La gente de bien, aparte de abanderar a ultranza la derecha extrema del país, presenta ciertas posturas y pensamientos que arrojan luz sobre un patrón psíquico que se repite en su endogrupo; el cual, como veremos más tarde, les proporciona una justificación inconsciente de su actuar. Un actuar que roza con el fanatismo y la falsa idea de benignidad que aquella gente ve en sí misma. Pongamos, para el caso, las distintas ocasiones en que varios hombres empezaban a disparar con arma de fuego a los manifestantes. También pensemos en los ataques que recibieron la minga indígena y los defensores de derechos humanos; estos últimos agredidos durante la marcha del silencio que se llevó a cabo, en Cali, el martes 25 de mayo del año en curso. Y no es extraño recoger comentarios de este estilo: «Eso les pasa por vándalos», «vayan y trabajen», «guerrilleros», «Dios y patria», «yo apoyo al Esmad y a mi Policía Nacional», «indios salvajes», «esos de derechos humanos son unos sinvergüenzas» y un largo etcétera. ¿Qué textos subyacen en tales comentarios?

Varios.

Por un lado, se rastrean síntomas de clasismo, racismo, fanatismo y miopía al hacer lecturas tan empañadas del clima social y político del país. En esencia, arrojan una mirada lisa sobre términos como bondad y justicia.

Causa preocupación, desde luego, el diagnóstico anterior; ya que este tipo de ideologías maniqueas deshumanizan al otro y excluyen el pluralismo que tanto enriquece a las democracias, pues se ve al diferente como enemigo, la encarnación del propio mal. Estos discursos de la gente de bien hacen pensar que claman uniformidad para que los otros se parezcan a su endogrupo y todo siga estando en el orden que se ha venido dando. Sin embargo, el problema es ese orden y también son ellos y su incomprensión sobre el ser humano, puesto que aquel no es del todo bueno ni del todo malo. El ser humano es una criatura de matices morales.
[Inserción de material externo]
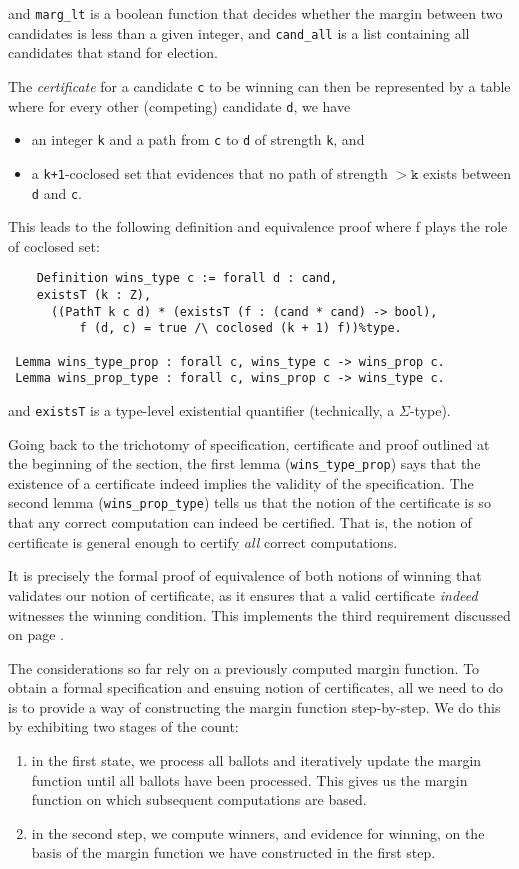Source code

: \documentclass{llncs}
\begin{document}
\noindent
and \texttt{marg\_lt} is a boolean function that decides whether the
margin between two candidates is less than a given integer, and
\texttt{cand\_all} is a list containing all candidates that stand
for election.

The \emph{certificate} for a candidate \texttt{c} to be winning can then be
represented by a table where for every other (competing) candidate
\texttt{d}, we have
\begin{itemize}
\item an integer \texttt{k} and a path from \texttt{c} to \texttt{d}
of strength \texttt{k}, and
\item a \texttt{k+1}-coclosed set that evidences that no path of
strength $> \mathtt{k}$ exists between \texttt{d} and \texttt{c}.
\end{itemize}
This leads to the following definition and equivalence proof where
f plays the role of coclosed set:
\begin{verbatim}   
	Definition wins_type c := forall d : cand, 
    existsT (k : Z), 
      ((PathT k c d) * (existsT (f : (cand * cand) -> bool),       
	      f (d, c) = true /\ coclosed (k + 1) f))%type.

 Lemma wins_type_prop : forall c, wins_type c -> wins_prop c.  
 Lemma wins_prop_type : forall c, wins_prop c -> wins_type c.
\end{verbatim}

\noindent
and \texttt{existsT} is a type-level existential quantifier
(technically, a $\Sigma$-type).

Going back to the trichotomy of specification, certificate and
proof outlined at the beginning of the section, the first lemma
(\texttt{wins\_type\_prop}) says that the existence of a certificate
indeed implies the validity of the specification. The second lemma
(\texttt{wins\_prop\_type}) tells us that the notion of the
certificate is so that any correct computation can indeed be
certified. That is, the notion of certificate is general enough to
certify \emph{all} correct computations. 

It is precisely the formal proof of equivalence of both notions of
winning that validates our notion of certificate, as it ensures that
a valid certificate \emph{indeed} witnesses the winning condition.
This implements the third requirement discussed on page
\pageref{it:coherence}.

The considerations so far rely on a previously computed margin
function. To obtain a formal specification and ensuing notion of
certificates, all we need to do is to provide a way of constructing
the margin function step-by-step. We do this by exhibiting two
stages of the count:
\begin{enumerate}
  \item in the first state, we process all ballots and iteratively update the
margin function  until all ballots have been processed. This gives
us the margin function on which subsequent computations are based.
  \item in the second step, we compute winners, and evidence for
winning, on the basis of the margin function we have constructed in
the first step.
\end{enumerate}
\end{document}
No obstante, ¿qué ocurre psicológicamente en las personas de bien y por qué sospechan el mal en el otro y no en sí mismas y en las instituciones que defienden?

Hay que entender, antes de despejar estas dudas, que debemos partir de la moralidad para abordar la cuestión aquí planteada; puesto que, con arreglo a este termómetro, que mide lo bueno y lo malo, la gente actúa como actúa. Es decir, se hace su propia ética. ¿Pero desde qué idea podemos asentarnos para dilucidar el tema de la bondad y la maldad? Desde la idea de valor. El valor es, comprimiendo algunas acepciones de la RAE, un grado de utilidad de algo que hace que se lo aprecie o estime, o, que sea significativo porque produce efectos.  De esa manera, nosotros valoramos que algo es bueno o malo en la medida en que produce efectos positivos o negativos. La cosa se complica porque no necesariamente, en todos los casos, lo negativo es inútil o lo positivo es útil. De ahí que los individuos entremos contantemente en conflictos morales. Ello es indicador de que la moralidad es un asunto complejo. Está sometida a otros factores, como son las condiciones externas de un individuo. Por ahora, reduzcamos el debate del valor hasta este punto.
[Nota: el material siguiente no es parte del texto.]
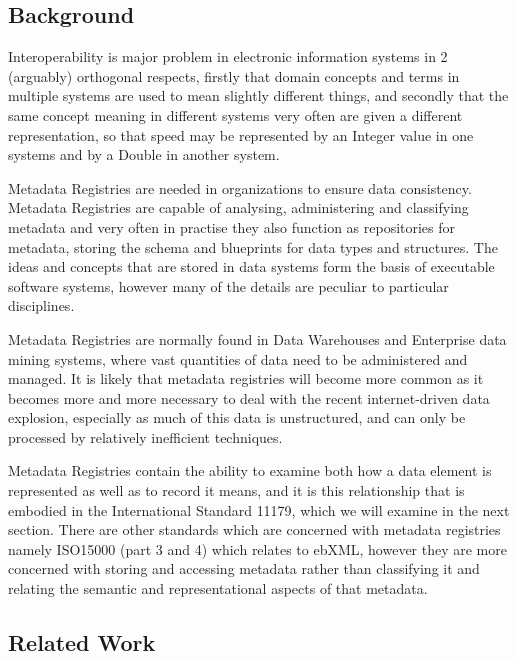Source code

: \subsection{Background}

Interoperability is major problem in electronic information systems in 2 (arguably) orthogonal respects, firstly that domain concepts and terms in multiple systems are used to mean slightly different things, and secondly that the same concept meaning in different systems very often are given a different representation, so that speed may be represented by an Integer value in one systems and by a Double in another system.

Metadata Registries are needed in organizations to ensure data consistency. Metadata Registries are capable of analysing, administering and classifying metadata and very often in practise they also function as repositories for metadata, storing the schema and blueprints for data types and structures. The ideas and concepts that are stored in data systems form the basis of executable software systems, however many of the details are peculiar to particular disciplines.  

Metadata Registries are normally found in Data Warehouses and Enterprise data mining systems, where vast quantities of data need to be administered and managed. It is likely that metadata registries will become more common as it becomes more and more necessary to deal with the recent internet-driven data explosion, especially as much of this data is unstructured, and can only be processed by relatively inefficient techniques.

Metadata Registries contain the ability to examine both how a data element is represented as well as to record it means, and it is this relationship that is embodied in the International Standard 11179, which we will examine in the next section. There are other standards which are concerned with metadata registries namely ISO15000 (part 3 and 4)  which relates to ebXML, however they are more concerned with storing and accessing metadata rather than classifying it and relating the semantic and representational aspects of that metadata.


\subsection{Related Work}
Lo que nos interesa, a continuación, es lo siguiente: ¿qué genera ese valor?

El valor es el tipo de juicio que se genera entre la unión de una emoción y una idea o grupo de pensamientos, es decir, depende de nuestro componente psíquico. Sin embargo, como nos da a entender Antonio Damasio, (2010) son las emociones las que condicionan «los estilos de procesamiento mental»; por lo que afirmamos que la primera instancia, a la que debemos acudir para hablar de la moralidad, son las emociones.

Damasio dice al respecto:

«(…) El principio del valor opera a través de dispositivos de recompensa y castigo, así como a través de impulsos y motivaciones que son parte inherente de la familia de la emoción». 

Líneas más adelante, el autor afirma:

Las emociones son programas complejos de acciones, en amplia medida automáticos, confeccionados por la evolución. Las acciones se complementan con un programa cognitivo que incluye ciertas ideas y modos de cognición, pero el mundo de las emociones es en amplia medida un mundo de acciones que se llevan a cabo en nuestros cuerpos, desde las expresiones faciales y las posturas, hasta los cambios en las vísceras y el medio interno. 
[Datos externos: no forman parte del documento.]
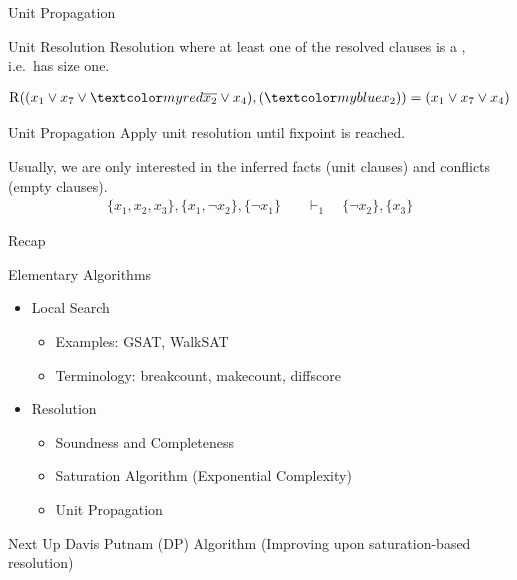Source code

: \documentclass[t]{sdqbeamer}
\begin{document}
\begin{frame}{Unit Propagation}
\begin{block}{Unit Resolution}
Resolution where at least one of the resolved clauses is a , i.e.~has size one.
\end{block}
\begin{example}
\vspace*{-3ex}
\begin{align*}
	\operatorname{R}((x_1 \vee x_7 \vee \highlo{\overline{x_2}} \vee x_4), (\highl{x_2})) = (x_1 \vee x_7 \vee x_4)
\end{align*}
\end{example}
\pause
\begin{block}{Unit Propagation}
Apply unit resolution until fixpoint is reached.
\end{block}
\begin{example}
Usually, we are only interested in the inferred facts (unit clauses) and conflicts (empty clauses).
\vspace*{-1ex}
\begin{align*}
	\{ x_1, x_2, x_3 \}, \{ x_1, \lnot x_2 \}, \{ \lnot x_1 \} \quad &\vdash_1 \quad \{ \lnot x_2 \}, \{ x_3 \}
\end{align*}
\end{example}
\end{frame}

\begin{frame}{Recap}
	\begin{block}{Elementary Algorithms}
		\begin{itemize}\setlength{\itemsep}{1ex}
			\item Local Search
			\begin{itemize}
				\item Examples: GSAT, WalkSAT
				\item Terminology: breakcount, makecount, diffscore
			\end{itemize}
			\item Resolution
			\begin{itemize}
				\item Soundness and Completeness
				\item Saturation Algorithm (Exponential Complexity)
				\item Unit Propagation
			\end{itemize}
		\end{itemize}
	\end{block}
	\pause
	\begin{block}{Next Up}
		Davis Putnam (DP) Algorithm (Improving upon saturation-based resolution)
	\end{block}
\end{frame}
\end{document}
Es decir, que la definición ampliada que nos brinda Damasio sobre las emociones, refleja los dispositivos que describen lo que es el valor moral, tales como la recompensa y el castigo (utilidad) y las acciones que aquellas producen en nosotros (efectos). Deducimos de todo lo anterior, el carácter normativo y conductual de la moralidad, de las emociones y, en general, del estado psicológico de un individuo.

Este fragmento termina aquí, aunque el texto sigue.